Another issue we have to deal with that might not be covered by https://github.com/EFForg/badger-sett/issues/18#issuecomment-407625356 is all the content-hosting subdomains and URL shorteners that are present in the Majestic list (e.g. goo.gl, t.co, wp.com, 1.bp.blogspot.com). It's really a shame that Alexa is out of date, because it seemed much more skewed towards sites people actually visit.

funilrys commented 6 years ago

~Hi there,~ ~developer of PyFunceble in here!~

~Thanks for using PyFunceble!~

~Just wanted to say that I'm ready to take all remarks on PyFunceble. So if you find something which is not correct or you have question please let me know. If you prefer to contact me personally, please do! You can contact me per email or Keybase.~

~I'll be interested to see how you run your scan to find DNS NOT FOUND as it might help me improve and solve that problematic. Is it a script or something else ?~

~About subdomains, let me redirect you to the SPECIAL source documentation. Indeed, we already cover blogspot domains but I'll be happy to improve my tool for other content-hosting providers.~

Have a nice day/night.

Cheers, Nissar

jawz101 commented 5 years ago

fwiw - my personal experience is that I have to do at least an additional pass on my INACTIVE hosts before I consider it INACTIVE. I have a local pfSense box running Unbound as my DNS resolver with Quad9 set as the upstream resolver.

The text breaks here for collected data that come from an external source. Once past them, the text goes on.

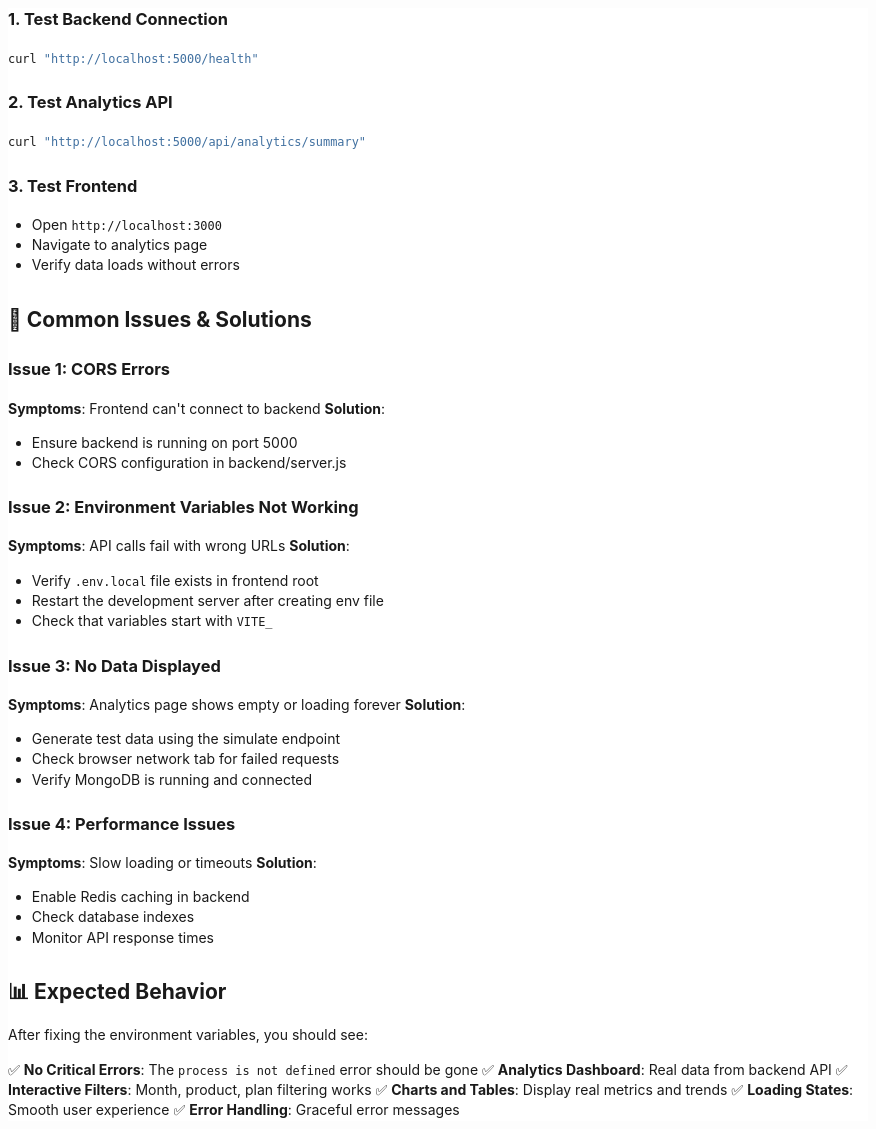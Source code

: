 ### 1. Test Backend Connection
```bash
curl "http://localhost:5000/health"
```

### 2. Test Analytics API
```bash
curl "http://localhost:5000/api/analytics/summary"
```

### 3. Test Frontend
- Open `http://localhost:3000`
- Navigate to analytics page
- Verify data loads without errors

## 🐛 Common Issues & Solutions

### Issue 1: CORS Errors
**Symptoms**: Frontend can't connect to backend
**Solution**: 
- Ensure backend is running on port 5000
- Check CORS configuration in backend/server.js

### Issue 2: Environment Variables Not Working
**Symptoms**: API calls fail with wrong URLs
**Solution**:
- Verify `.env.local` file exists in frontend root
- Restart the development server after creating env file
- Check that variables start with `VITE_`

### Issue 3: No Data Displayed
**Symptoms**: Analytics page shows empty or loading forever
**Solution**:
- Generate test data using the simulate endpoint
- Check browser network tab for failed requests
- Verify MongoDB is running and connected

### Issue 4: Performance Issues
**Symptoms**: Slow loading or timeouts
**Solution**:
- Enable Redis caching in backend
- Check database indexes
- Monitor API response times

## 📊 Expected Behavior

After fixing the environment variables, you should see:

✅ **No Critical Errors**: The `process is not defined` error should be gone
✅ **Analytics Dashboard**: Real data from backend API
✅ **Interactive Filters**: Month, product, plan filtering works
✅ **Charts and Tables**: Display real metrics and trends
✅ **Loading States**: Smooth user experience
✅ **Error Handling**: Graceful error messages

I don't know if it is that PyFunceble tries to process the list very fast but I almost think the INACTIVE list should be automatically processed at least 1 more time before making its final decision to mark it as INACTIVE.

funilrys commented 5 years ago

@jawz101 Interesting behavior. Do you have some data for me?

Also, Did you try to parse your DNS server IP directly to PyFunceble?

Cheers, Nissar

ghostwords commented 4 years ago

This should have been resolved by #23. At this point though we switched to the Tranco list in #45, which seems to mostly obviate the need to validate domains.